Every year, the last week of April marks World Immunisation Week, a time to reflect on the importance of protecting people from vaccine-preventable diseases.
Vaccination has undoubtedly been a top public health priority since the beginning of the COVID-19 pandemic in early 2020. But as pandemic-era restrictions have been lifted and the overall burden of COVID-19 eases (with fewer hospitalisations and deaths), it begs the question: what does COVID-19 look like after the pandemic?
In short, the end of the pandemic will not be the end of COVID-19. Rather, we are slowly moving into a new endemic context, in which Europe’s health systems will need to adapt to manage the disease in the long-term.
Mass vaccination will need to be replaced by routine COVID-19 vaccination campaigns. This is particularly important to protect the most vulnerable, including older age groups and people with underlying conditions. Europe’s successful transition relies on several key factors.
First, Europe needs to ensure ongoing and effective public communication about the importance of vaccination and the types of vaccines available. EU citizens – especially those who fall into high-risk groups – need to be aware of the continued need for COVID-19 vaccination, as vaccine-induced immunity wanes over time and new viral strains continue to emerge. Communication is needed not only to increase vaccine confidence, but also to tackle complacency.
Second, it is essential for Europe to maintain a diverse portfolio of COVID-19 vaccines to bolster supply chain security and best meet the needs of the population. The EU has approved vaccines that use three different technologies – mRNA, protein-based, and viral vector – each of which has its own unique characteristics. Now that we have moved past the urgency of pandemic-era mass vaccination campaigns, governments should make a range of vaccine technologies accessible and empower healthcare providers and consumers to choose the product that is best suited to an individual’s clinical needs and preferences. Such an approach is critical for optimizing vaccine uptake and for ensuring there is not an overreliance on one vaccine technology.

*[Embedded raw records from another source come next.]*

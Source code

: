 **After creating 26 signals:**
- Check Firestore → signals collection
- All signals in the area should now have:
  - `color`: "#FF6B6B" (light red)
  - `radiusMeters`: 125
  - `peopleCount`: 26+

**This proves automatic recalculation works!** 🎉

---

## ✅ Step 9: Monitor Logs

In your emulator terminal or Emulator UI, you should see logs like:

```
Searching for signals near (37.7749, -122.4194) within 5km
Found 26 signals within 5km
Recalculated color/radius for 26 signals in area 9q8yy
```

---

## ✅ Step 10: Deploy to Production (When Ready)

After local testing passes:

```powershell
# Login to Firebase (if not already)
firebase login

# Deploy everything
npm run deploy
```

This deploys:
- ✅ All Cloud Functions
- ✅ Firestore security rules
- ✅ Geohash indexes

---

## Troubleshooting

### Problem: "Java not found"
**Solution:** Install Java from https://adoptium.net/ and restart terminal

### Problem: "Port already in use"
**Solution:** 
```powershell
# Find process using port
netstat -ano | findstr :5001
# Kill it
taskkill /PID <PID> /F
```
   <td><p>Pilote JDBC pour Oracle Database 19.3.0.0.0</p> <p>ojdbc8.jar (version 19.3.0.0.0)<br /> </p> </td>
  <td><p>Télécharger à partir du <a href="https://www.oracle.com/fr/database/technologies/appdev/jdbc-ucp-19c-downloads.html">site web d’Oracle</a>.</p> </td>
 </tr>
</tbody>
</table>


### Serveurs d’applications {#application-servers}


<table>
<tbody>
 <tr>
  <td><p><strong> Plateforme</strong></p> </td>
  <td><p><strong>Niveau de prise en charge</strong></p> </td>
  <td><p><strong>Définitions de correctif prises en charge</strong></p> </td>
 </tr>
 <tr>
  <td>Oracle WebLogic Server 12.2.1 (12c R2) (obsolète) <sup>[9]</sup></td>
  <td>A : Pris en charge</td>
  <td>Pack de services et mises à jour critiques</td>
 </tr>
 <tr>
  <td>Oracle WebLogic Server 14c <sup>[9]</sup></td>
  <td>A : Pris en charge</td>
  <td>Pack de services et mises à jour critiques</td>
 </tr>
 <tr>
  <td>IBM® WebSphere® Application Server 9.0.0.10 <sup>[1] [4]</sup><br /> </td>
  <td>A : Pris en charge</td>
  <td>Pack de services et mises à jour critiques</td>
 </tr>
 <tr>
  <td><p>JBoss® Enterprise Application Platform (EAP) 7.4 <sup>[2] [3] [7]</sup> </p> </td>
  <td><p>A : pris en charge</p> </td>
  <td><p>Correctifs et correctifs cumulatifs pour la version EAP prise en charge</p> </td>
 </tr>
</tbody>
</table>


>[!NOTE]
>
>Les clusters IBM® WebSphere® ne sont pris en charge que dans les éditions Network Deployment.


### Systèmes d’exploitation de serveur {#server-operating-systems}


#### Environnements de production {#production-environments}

Third, as the virus continues to evolve, manufacturers require clarity from health authorities on the process and timing for updating COVID-19 vaccine composition. Different vaccine platforms have different production lead times of up to 6 months. To ensure that vaccines can be available when governments intend to roll out campaigns, this timing needs to be taken into account and all relevant stakeholders need to have a seat at the table, including industry.
The European Parliament has an important role to play in this, as part of its work to prioritise the health and well-being of EU citizens. The COVI Committee’s planned report is essential not only to look back at the pandemic itself, but to consider how the lessons learned can be applied for the future of COVID-19. Ultimately, it is through collaboration, communication, and coordinated action that we can accomplish a successful transition out of the pandemic and move towards a healthier, more resilient future.